The always slimy John Calipari slithered his way to another big deal last week when he left his post at the University of Memphis for the coveted position at the University of Kentucky.
With a huge contract – eight years and 34 million dollars – waiting for him in the Bluegrass State, Calipari left behind a core of talented players and the nation’s best recruiting class, which raises some precarious questions.
Calipari’s move is nothing new. College coaches are consistently moving from college town to college town in search of the most notoriety and biggest payday. But what this sort of culture creates is a very uneven balance on the college sports scene.
Coaches are able to move without regard for what they’re leaving behind. Players are stranded without the coach with whom they agreed to play. And while coaches are raking in millions of dollars, landing endorsement deals and living the high life, players are left to sort out their futures without their coach.
This is simply not fair.
Players attend schools, in no small part, because of the coaches that they have interacted with. When these coaches skip town, it leaves a void in that player’s life. In some cases, the players are allowed to back out of their scholarship without repercussion. In others, players would be forced to sit out an always-valuable year in order to follow suit.
Solution?
Coaches should either stay put or players should be compenstated for their efforts. While it seems like a bold move, it’s really just giving the athlete their due at the end of the day.

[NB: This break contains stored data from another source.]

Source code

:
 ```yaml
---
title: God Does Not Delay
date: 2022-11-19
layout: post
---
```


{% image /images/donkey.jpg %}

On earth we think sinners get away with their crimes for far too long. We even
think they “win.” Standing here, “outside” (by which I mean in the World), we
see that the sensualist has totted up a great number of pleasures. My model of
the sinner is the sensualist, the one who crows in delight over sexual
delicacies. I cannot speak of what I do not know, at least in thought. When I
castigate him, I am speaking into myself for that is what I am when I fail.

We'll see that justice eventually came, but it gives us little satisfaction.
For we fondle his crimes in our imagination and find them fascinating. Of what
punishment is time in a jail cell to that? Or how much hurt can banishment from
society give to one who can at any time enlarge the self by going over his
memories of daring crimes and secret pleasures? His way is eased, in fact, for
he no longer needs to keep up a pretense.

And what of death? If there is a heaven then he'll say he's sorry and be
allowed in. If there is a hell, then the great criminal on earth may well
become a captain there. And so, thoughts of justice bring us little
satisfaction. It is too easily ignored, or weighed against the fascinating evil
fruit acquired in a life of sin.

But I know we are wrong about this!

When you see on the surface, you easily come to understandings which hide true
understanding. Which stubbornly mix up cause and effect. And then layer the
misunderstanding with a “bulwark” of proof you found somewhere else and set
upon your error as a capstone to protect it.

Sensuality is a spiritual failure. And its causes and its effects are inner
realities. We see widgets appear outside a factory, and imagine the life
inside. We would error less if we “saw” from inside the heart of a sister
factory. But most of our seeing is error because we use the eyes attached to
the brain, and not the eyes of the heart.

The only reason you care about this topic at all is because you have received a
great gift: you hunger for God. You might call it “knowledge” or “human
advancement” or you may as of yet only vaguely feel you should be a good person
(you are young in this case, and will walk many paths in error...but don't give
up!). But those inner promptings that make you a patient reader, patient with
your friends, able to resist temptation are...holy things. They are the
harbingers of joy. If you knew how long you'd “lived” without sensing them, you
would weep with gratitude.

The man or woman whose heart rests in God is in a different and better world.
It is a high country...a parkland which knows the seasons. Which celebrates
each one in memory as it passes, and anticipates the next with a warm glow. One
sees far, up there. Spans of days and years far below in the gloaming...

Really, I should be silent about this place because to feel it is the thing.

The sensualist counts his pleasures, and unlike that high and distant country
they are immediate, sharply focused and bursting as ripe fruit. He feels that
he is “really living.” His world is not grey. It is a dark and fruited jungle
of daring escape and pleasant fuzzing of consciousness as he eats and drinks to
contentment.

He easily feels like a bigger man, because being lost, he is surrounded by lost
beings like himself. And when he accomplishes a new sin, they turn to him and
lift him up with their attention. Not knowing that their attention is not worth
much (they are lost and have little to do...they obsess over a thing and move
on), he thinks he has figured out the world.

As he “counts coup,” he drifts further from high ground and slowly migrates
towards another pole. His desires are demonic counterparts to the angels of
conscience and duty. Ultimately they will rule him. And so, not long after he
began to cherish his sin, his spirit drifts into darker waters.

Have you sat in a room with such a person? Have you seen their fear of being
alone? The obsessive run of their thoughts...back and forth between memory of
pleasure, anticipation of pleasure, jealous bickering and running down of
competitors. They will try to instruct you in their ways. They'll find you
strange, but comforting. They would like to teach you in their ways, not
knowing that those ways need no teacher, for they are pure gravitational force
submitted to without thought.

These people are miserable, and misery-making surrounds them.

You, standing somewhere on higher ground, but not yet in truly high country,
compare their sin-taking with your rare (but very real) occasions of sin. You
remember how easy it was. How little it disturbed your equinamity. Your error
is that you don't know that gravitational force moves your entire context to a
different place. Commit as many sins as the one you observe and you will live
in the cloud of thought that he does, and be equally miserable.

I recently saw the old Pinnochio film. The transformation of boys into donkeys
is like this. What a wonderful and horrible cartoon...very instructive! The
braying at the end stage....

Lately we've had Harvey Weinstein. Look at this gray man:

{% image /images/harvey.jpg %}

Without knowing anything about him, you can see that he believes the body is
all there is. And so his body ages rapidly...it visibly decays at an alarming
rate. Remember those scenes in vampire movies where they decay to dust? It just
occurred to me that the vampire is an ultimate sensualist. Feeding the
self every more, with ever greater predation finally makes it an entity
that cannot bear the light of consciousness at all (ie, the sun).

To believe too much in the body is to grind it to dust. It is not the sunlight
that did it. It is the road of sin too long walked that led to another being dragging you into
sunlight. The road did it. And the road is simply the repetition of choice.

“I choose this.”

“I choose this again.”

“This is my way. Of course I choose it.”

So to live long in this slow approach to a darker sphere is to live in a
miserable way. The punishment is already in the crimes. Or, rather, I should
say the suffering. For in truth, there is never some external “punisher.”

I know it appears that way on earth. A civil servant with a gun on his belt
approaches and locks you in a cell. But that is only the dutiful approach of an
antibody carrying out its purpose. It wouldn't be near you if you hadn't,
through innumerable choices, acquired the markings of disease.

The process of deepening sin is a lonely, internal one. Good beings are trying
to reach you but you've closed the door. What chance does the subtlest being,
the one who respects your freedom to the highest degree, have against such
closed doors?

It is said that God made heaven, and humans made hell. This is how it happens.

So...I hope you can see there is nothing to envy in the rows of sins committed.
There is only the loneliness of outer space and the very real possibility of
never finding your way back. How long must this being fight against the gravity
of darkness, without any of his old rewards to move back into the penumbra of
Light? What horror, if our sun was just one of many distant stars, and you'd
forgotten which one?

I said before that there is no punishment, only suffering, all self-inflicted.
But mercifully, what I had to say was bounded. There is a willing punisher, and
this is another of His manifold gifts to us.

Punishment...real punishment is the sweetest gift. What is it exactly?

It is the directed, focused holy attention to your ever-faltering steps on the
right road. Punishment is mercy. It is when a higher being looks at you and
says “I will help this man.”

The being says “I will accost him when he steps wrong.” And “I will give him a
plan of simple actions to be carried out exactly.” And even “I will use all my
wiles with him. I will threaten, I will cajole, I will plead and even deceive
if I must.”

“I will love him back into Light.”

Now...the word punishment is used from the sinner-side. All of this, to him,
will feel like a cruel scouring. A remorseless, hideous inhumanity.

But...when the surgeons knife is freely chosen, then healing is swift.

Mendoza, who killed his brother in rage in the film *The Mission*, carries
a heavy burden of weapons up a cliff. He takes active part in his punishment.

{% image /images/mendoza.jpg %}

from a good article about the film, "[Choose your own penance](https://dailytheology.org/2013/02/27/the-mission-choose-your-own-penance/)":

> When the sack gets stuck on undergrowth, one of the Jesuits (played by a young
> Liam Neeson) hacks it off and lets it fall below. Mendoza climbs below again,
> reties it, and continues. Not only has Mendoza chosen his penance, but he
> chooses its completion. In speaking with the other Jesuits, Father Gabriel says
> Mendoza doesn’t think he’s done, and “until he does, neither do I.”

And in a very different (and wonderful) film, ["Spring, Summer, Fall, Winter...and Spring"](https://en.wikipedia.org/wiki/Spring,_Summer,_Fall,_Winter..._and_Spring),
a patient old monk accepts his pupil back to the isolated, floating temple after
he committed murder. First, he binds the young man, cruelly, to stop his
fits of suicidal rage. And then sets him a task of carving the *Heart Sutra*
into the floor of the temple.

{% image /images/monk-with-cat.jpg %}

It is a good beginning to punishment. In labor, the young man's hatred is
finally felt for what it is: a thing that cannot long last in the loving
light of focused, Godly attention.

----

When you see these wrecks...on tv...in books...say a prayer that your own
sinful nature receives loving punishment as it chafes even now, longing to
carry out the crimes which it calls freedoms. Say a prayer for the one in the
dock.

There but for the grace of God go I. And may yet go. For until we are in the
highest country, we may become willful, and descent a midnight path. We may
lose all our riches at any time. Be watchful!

If coaches can have their woes softened by million-dollar deals, then players should get their share of the buck.
In the last couple of weeks, news stories have surfaced about just how lucrative college sports can be.
The NCAA, it turns out, has a billion dollar – yes, billion – TV deal to air the tournaments. Meaning that at the very least, college basketball, and other sports for that matter, are lucrative on the largest scale.
It’s also been reported that UConn basketball turned a profit of $8 million last year, again reminding us that people’s wallets are getting fat on the backs of student-athletes across the country.
It’s only right that players get a cut of this money. Scholarships are not enough. If some of the money is taken out of the coach’s and administrators’ hands and placed in the hands of student athletes, it will do a number of important things.
That way, coaches aren’t the only one’s benefitting from athletes hard work.
USM has been lucky in terms of their coaches. At USM, consistency and longevity are the name of the game.
Take a look at the school’s two pre-emininent programs, baseball and women’s basketball. In both cases, the teams have been led to the top by coaches serving long tenures.
And it’s not as though Ed Flaherty and Gary Fifield couldn’t have hightailed it somewhere else. Both are on top of their game and have a lot to offer other prospective schools. Any D-1 program in the country would be lucky to have those two men at the helm of their programs.
Nevertheless, they’ve stuck around and built a really great thing in Gorham. And it is thanks to that consistency that those programs have been able to succeed. Players know (or in Fifield’s case knew) what they were going to get. They knew they wouldn’t be stranded. And that’s important.